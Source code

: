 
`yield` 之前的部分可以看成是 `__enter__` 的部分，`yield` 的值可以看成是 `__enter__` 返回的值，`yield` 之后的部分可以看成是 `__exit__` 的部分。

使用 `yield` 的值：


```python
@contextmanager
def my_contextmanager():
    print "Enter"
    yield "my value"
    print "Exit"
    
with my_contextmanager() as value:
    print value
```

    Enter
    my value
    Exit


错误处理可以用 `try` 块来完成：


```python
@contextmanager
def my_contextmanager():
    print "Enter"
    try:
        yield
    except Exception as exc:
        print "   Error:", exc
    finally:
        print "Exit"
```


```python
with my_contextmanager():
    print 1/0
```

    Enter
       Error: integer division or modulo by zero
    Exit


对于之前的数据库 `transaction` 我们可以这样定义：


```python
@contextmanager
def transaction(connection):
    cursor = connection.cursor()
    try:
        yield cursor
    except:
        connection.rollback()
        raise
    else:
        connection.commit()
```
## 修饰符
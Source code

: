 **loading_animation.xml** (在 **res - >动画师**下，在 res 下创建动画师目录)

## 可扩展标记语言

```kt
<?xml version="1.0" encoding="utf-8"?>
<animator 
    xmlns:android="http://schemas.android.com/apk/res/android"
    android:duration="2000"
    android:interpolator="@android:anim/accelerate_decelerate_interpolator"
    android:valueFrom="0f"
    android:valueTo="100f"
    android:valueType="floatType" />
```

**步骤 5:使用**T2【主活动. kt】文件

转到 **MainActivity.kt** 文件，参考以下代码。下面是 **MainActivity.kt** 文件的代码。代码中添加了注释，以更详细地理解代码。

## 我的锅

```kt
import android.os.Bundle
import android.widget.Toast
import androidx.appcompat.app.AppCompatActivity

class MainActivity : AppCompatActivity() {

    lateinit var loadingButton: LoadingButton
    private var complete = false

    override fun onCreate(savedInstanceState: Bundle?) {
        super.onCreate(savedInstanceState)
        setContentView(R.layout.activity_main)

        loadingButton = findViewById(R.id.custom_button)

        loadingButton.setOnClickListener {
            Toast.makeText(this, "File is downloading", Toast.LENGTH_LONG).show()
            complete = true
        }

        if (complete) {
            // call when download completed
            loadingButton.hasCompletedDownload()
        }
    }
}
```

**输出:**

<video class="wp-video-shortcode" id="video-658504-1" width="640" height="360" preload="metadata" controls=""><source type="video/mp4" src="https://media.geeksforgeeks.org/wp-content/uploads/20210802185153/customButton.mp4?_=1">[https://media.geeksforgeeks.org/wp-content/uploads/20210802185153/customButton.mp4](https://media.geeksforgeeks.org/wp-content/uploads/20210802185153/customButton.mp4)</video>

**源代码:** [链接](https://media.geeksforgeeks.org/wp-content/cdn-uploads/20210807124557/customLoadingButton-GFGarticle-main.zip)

• • • •

#### [Aim of the exercise]
Copy out every entry exactly.

#### [Output of the exercise]
Source code

: 
`yield` 之前的部分可以看成是 `__enter__` 的部分，`yield` 的值可以看成是 `__enter__` 返回的值，`yield` 之后的部分可以看成是 `__exit__` 的部分。

使用 `yield` 的值：


```python
@contextmanager
def my_contextmanager():
    print "Enter"
    yield "my value"
    print "Exit"
    
with my_contextmanager() as value:
    print value
```

    Enter
    my value
    Exit


错误处理可以用 `try` 块来完成：


```python
@contextmanager
def my_contextmanager():
    print "Enter"
    try:
        yield
    except Exception as exc:
        print "   Error:", exc
    finally:
        print "Exit"
```


```python
with my_contextmanager():
    print 1/0
```

    Enter
       Error: integer division or modulo by zero
    Exit


对于之前的数据库 `transaction` 我们可以这样定义：


```python
@contextmanager
def transaction(connection):
    cursor = connection.cursor()
    try:
        yield cursor
    except:
        connection.rollback()
        raise
    else:
        connection.commit()
```
## 修饰符
Source code

: **loading_animation.xml** (在 **res - >动画师**下，在 res 下创建动画师目录)

## 可扩展标记语言

```kt
<?xml version="1.0" encoding="utf-8"?>
<animator 
    xmlns:android="http://schemas.android.com/apk/res/android"
    android:duration="2000"
    android:interpolator="@android:anim/accelerate_decelerate_interpolator"
    android:valueFrom="0f"
    android:valueTo="100f"
    android:valueType="floatType" />
```

**步骤 5:使用**T2【主活动. kt】文件

转到 **MainActivity.kt** 文件，参考以下代码。下面是 **MainActivity.kt** 文件的代码。代码中添加了注释，以更详细地理解代码。

## 我的锅

```kt
import android.os.Bundle
import android.widget.Toast
import androidx.appcompat.app.AppCompatActivity

class MainActivity : AppCompatActivity() {

    lateinit var loadingButton: LoadingButton
    private var complete = false

    override fun onCreate(savedInstanceState: Bundle?) {
        super.onCreate(savedInstanceState)
        setContentView(R.layout.activity_main)

        loadingButton = findViewById(R.id.custom_button)

        loadingButton.setOnClickListener {
            Toast.makeText(this, "File is downloading", Toast.LENGTH_LONG).show()
            complete = true
        }

        if (complete) {
            // call when download completed
            loadingButton.hasCompletedDownload()
        }
    }
}
```

**输出:**

<video class="wp-video-shortcode" id="video-658504-1" width="640" height="360" preload="metadata" controls=""><source type="video/mp4" src="https://media.geeksforgeeks.org/wp-content/uploads/20210802185153/customButton.mp4?_=1">[https://media.geeksforgeeks.org/wp-content/uploads/20210802185153/customButton.mp4](https://media.geeksforgeeks.org/wp-content/uploads/20210802185153/customButton.mp4)</video>

**源代码:** [链接](https://media.geeksforgeeks.org/wp-content/cdn-uploads/20210807124557/customLoadingButton-GFGarticle-main.zip)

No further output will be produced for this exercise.